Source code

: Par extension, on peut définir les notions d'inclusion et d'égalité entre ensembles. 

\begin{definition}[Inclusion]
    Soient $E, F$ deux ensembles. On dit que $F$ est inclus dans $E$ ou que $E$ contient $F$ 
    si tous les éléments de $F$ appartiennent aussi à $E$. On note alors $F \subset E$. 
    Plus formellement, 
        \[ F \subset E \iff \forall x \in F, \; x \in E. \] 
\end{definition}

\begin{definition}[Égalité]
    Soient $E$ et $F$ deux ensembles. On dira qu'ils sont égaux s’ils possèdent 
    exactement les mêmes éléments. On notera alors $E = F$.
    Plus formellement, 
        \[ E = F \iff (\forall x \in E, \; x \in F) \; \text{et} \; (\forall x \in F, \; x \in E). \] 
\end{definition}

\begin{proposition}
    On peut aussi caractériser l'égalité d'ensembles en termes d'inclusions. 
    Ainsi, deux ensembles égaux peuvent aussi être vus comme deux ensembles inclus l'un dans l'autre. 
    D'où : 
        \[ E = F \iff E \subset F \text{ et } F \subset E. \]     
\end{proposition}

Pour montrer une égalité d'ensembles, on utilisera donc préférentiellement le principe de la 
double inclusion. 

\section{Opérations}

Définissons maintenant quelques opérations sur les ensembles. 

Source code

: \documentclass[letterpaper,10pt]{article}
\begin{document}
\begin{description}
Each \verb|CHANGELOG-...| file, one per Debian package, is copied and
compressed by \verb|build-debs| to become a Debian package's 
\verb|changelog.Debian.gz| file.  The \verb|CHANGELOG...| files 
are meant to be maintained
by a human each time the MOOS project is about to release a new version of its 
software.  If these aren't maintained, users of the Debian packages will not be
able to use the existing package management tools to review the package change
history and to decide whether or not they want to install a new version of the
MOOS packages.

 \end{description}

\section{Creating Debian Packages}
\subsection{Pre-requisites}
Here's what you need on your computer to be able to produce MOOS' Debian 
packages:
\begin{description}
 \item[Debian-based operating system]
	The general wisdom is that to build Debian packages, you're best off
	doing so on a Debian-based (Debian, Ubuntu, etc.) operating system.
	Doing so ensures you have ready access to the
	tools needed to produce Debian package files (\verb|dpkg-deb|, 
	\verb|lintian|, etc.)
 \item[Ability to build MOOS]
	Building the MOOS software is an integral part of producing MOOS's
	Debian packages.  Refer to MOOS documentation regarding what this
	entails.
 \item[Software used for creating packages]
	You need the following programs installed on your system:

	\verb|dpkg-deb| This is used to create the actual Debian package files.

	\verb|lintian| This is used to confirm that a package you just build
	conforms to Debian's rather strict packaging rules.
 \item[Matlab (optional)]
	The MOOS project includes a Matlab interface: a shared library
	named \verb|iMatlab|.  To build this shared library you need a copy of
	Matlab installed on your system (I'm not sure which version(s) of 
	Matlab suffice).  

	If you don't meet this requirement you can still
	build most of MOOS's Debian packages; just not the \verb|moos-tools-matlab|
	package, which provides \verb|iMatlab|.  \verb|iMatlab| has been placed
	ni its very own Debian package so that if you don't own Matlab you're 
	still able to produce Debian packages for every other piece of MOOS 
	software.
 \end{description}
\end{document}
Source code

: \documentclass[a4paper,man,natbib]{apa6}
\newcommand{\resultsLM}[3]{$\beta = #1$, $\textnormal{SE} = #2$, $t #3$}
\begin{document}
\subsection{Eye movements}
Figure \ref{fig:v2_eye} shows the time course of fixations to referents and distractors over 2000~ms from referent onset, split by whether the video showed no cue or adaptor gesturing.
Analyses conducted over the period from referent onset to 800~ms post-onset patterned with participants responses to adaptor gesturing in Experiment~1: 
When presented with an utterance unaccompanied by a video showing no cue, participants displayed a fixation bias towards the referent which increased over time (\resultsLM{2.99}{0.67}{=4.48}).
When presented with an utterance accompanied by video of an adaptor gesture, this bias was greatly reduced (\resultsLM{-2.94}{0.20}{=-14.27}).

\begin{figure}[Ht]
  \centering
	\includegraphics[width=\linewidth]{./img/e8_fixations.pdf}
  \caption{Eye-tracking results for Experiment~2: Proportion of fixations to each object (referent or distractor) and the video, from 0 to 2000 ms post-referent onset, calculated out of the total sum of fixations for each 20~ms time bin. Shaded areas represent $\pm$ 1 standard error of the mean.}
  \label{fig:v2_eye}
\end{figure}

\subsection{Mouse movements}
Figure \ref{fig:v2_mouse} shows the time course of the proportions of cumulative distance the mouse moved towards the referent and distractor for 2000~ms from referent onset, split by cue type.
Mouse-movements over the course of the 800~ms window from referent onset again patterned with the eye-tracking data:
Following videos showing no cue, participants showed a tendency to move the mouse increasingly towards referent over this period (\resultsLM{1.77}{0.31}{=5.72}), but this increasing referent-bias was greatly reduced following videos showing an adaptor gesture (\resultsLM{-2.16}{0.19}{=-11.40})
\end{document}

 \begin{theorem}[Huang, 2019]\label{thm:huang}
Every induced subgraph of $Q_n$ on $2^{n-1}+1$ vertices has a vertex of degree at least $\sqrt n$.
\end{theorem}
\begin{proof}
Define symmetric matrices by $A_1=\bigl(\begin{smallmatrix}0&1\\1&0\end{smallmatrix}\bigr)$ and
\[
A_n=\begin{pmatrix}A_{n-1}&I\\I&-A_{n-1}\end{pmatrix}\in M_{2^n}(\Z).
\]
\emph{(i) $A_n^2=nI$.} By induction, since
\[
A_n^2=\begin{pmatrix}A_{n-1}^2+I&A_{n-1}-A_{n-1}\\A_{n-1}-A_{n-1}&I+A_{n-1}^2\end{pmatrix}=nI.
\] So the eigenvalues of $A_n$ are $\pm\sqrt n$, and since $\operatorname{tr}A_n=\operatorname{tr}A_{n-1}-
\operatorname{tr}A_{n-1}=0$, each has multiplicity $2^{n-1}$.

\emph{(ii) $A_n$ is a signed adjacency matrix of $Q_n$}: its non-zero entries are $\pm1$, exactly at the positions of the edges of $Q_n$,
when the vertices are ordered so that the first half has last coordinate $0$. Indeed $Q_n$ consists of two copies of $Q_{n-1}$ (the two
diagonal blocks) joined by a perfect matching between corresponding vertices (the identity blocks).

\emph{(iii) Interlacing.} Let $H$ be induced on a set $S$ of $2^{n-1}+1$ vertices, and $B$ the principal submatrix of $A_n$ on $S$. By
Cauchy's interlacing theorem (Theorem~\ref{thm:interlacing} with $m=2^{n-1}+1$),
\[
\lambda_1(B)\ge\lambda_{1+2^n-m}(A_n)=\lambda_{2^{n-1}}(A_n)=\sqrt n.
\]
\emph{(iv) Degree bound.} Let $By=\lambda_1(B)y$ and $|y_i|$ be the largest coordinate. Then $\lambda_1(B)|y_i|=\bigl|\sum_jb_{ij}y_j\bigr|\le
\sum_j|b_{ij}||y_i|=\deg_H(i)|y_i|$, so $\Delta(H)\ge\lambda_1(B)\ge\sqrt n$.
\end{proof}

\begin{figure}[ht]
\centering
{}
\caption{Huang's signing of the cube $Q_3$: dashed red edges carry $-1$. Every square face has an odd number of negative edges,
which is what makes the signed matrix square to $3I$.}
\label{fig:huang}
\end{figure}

-------------------------

### Exercise description
Print out each record above exactly, with nothing omitted.

### Written answer
Source code

: Par extension, on peut définir les notions d'inclusion et d'égalité entre ensembles. 

\begin{definition}[Inclusion]
    Soient $E, F$ deux ensembles. On dit que $F$ est inclus dans $E$ ou que $E$ contient $F$ 
    si tous les éléments de $F$ appartiennent aussi à $E$. On note alors $F \subset E$. 
    Plus formellement, 
        \[ F \subset E \iff \forall x \in F, \; x \in E. \] 
\end{definition}

\begin{definition}[Égalité]
    Soient $E$ et $F$ deux ensembles. On dira qu'ils sont égaux s’ils possèdent 
    exactement les mêmes éléments. On notera alors $E = F$.
    Plus formellement, 
        \[ E = F \iff (\forall x \in E, \; x \in F) \; \text{et} \; (\forall x \in F, \; x \in E). \] 
\end{definition}

\begin{proposition}
    On peut aussi caractériser l'égalité d'ensembles en termes d'inclusions. 
    Ainsi, deux ensembles égaux peuvent aussi être vus comme deux ensembles inclus l'un dans l'autre. 
    D'où : 
        \[ E = F \iff E \subset F \text{ et } F \subset E. \]     
\end{proposition}

Pour montrer une égalité d'ensembles, on utilisera donc préférentiellement le principe de la 
double inclusion. 

\section{Opérations}

Définissons maintenant quelques opérations sur les ensembles. 

Source code

: \documentclass[letterpaper,10pt]{article}
\begin{document}
\begin{description}
Each \verb|CHANGELOG-...| file, one per Debian package, is copied and
compressed by \verb|build-debs| to become a Debian package's 
\verb|changelog.Debian.gz| file.  The \verb|CHANGELOG...| files 
are meant to be maintained
by a human each time the MOOS project is about to release a new version of its 
software.  If these aren't maintained, users of the Debian packages will not be
able to use the existing package management tools to review the package change
history and to decide whether or not they want to install a new version of the
MOOS packages.

 \end{description}

\section{Creating Debian Packages}
\subsection{Pre-requisites}
Here's what you need on your computer to be able to produce MOOS' Debian 
packages:
\begin{description}
 \item[Debian-based operating system]
	The general wisdom is that to build Debian packages, you're best off
	doing so on a Debian-based (Debian, Ubuntu, etc.) operating system.
	Doing so ensures you have ready access to the
	tools needed to produce Debian package files (\verb|dpkg-deb|, 
	\verb|lintian|, etc.)
 \item[Ability to build MOOS]
	Building the MOOS software is an integral part of producing MOOS's
	Debian packages.  Refer to MOOS documentation regarding what this
	entails.
 \item[Software used for creating packages]
	You need the following programs installed on your system:

	\verb|dpkg-deb| This is used to create the actual Debian package files.

	\verb|lintian| This is used to confirm that a package you just build
	conforms to Debian's rather strict packaging rules.
 \item[Matlab (optional)]
	The MOOS project includes a Matlab interface: a shared library
	named \verb|iMatlab|.  To build this shared library you need a copy of
	Matlab installed on your system (I'm not sure which version(s) of 
	Matlab suffice).  

	If you don't meet this requirement you can still
	build most of MOOS's Debian packages; just not the \verb|moos-tools-matlab|
	package, which provides \verb|iMatlab|.  \verb|iMatlab| has been placed
	ni its very own Debian package so that if you don't own Matlab you're 
	still able to produce Debian packages for every other piece of MOOS 
	software.
 \end{description}
\end{document}
Source code

: \documentclass[a4paper,man,natbib]{apa6}
\newcommand{\resultsLM}[3]{$\beta = #1$, $\textnormal{SE} = #2$, $t #3$}
\begin{document}
\subsection{Eye movements}
Figure \ref{fig:v2_eye} shows the time course of fixations to referents and distractors over 2000~ms from referent onset, split by whether the video showed no cue or adaptor gesturing.
Analyses conducted over the period from referent onset to 800~ms post-onset patterned with participants responses to adaptor gesturing in Experiment~1: 
When presented with an utterance unaccompanied by a video showing no cue, participants displayed a fixation bias towards the referent which increased over time (\resultsLM{2.99}{0.67}{=4.48}).
When presented with an utterance accompanied by video of an adaptor gesture, this bias was greatly reduced (\resultsLM{-2.94}{0.20}{=-14.27}).

\begin{figure}[Ht]
  \centering
	\includegraphics[width=\linewidth]{./img/e8_fixations.pdf}
  \caption{Eye-tracking results for Experiment~2: Proportion of fixations to each object (referent or distractor) and the video, from 0 to 2000 ms post-referent onset, calculated out of the total sum of fixations for each 20~ms time bin. Shaded areas represent $\pm$ 1 standard error of the mean.}
  \label{fig:v2_eye}
\end{figure}

\subsection{Mouse movements}
Figure \ref{fig:v2_mouse} shows the time course of the proportions of cumulative distance the mouse moved towards the referent and distractor for 2000~ms from referent onset, split by cue type.
Mouse-movements over the course of the 800~ms window from referent onset again patterned with the eye-tracking data:
Following videos showing no cue, participants showed a tendency to move the mouse increasingly towards referent over this period (\resultsLM{1.77}{0.31}{=5.72}), but this increasing referent-bias was greatly reduced following videos showing an adaptor gesture (\resultsLM{-2.16}{0.19}{=-11.40})
\end{document}

 \begin{theorem}[Huang, 2019]\label{thm:huang}
Every induced subgraph of $Q_n$ on $2^{n-1}+1$ vertices has a vertex of degree at least $\sqrt n$.
\end{theorem}
\begin{proof}
Define symmetric matrices by $A_1=\bigl(\begin{smallmatrix}0&1\\1&0\end{smallmatrix}\bigr)$ and
\[
A_n=\begin{pmatrix}A_{n-1}&I\\I&-A_{n-1}\end{pmatrix}\in M_{2^n}(\Z).
\]
\emph{(i) $A_n^2=nI$.} By induction, since
\[
A_n^2=\begin{pmatrix}A_{n-1}^2+I&A_{n-1}-A_{n-1}\\A_{n-1}-A_{n-1}&I+A_{n-1}^2\end{pmatrix}=nI.
\] So the eigenvalues of $A_n$ are $\pm\sqrt n$, and since $\operatorname{tr}A_n=\operatorname{tr}A_{n-1}-
\operatorname{tr}A_{n-1}=0$, each has multiplicity $2^{n-1}$.

\emph{(ii) $A_n$ is a signed adjacency matrix of $Q_n$}: its non-zero entries are $\pm1$, exactly at the positions of the edges of $Q_n$,
when the vertices are ordered so that the first half has last coordinate $0$. Indeed $Q_n$ consists of two copies of $Q_{n-1}$ (the two
diagonal blocks) joined by a perfect matching between corresponding vertices (the identity blocks).

\emph{(iii) Interlacing.} Let $H$ be induced on a set $S$ of $2^{n-1}+1$ vertices, and $B$ the principal submatrix of $A_n$ on $S$. By
Cauchy's interlacing theorem (Theorem~\ref{thm:interlacing} with $m=2^{n-1}+1$),
\[
\lambda_1(B)\ge\lambda_{1+2^n-m}(A_n)=\lambda_{2^{n-1}}(A_n)=\sqrt n.
\]
\emph{(iv) Degree bound.} Let $By=\lambda_1(B)y$ and $|y_i|$ be the largest coordinate. Then $\lambda_1(B)|y_i|=\bigl|\sum_jb_{ij}y_j\bigr|\le
\sum_j|b_{ij}||y_i|=\deg_H(i)|y_i|$, so $\Delta(H)\ge\lambda_1(B)\ge\sqrt n$.
\end{proof}

\begin{figure}[ht]
\centering
{}
\caption{Huang's signing of the cube $Q_3$: dashed red edges carry $-1$. Every square face has an odd number of negative edges,
which is what makes the signed matrix square to $3I$.}
\label{fig:huang}
\end{figure}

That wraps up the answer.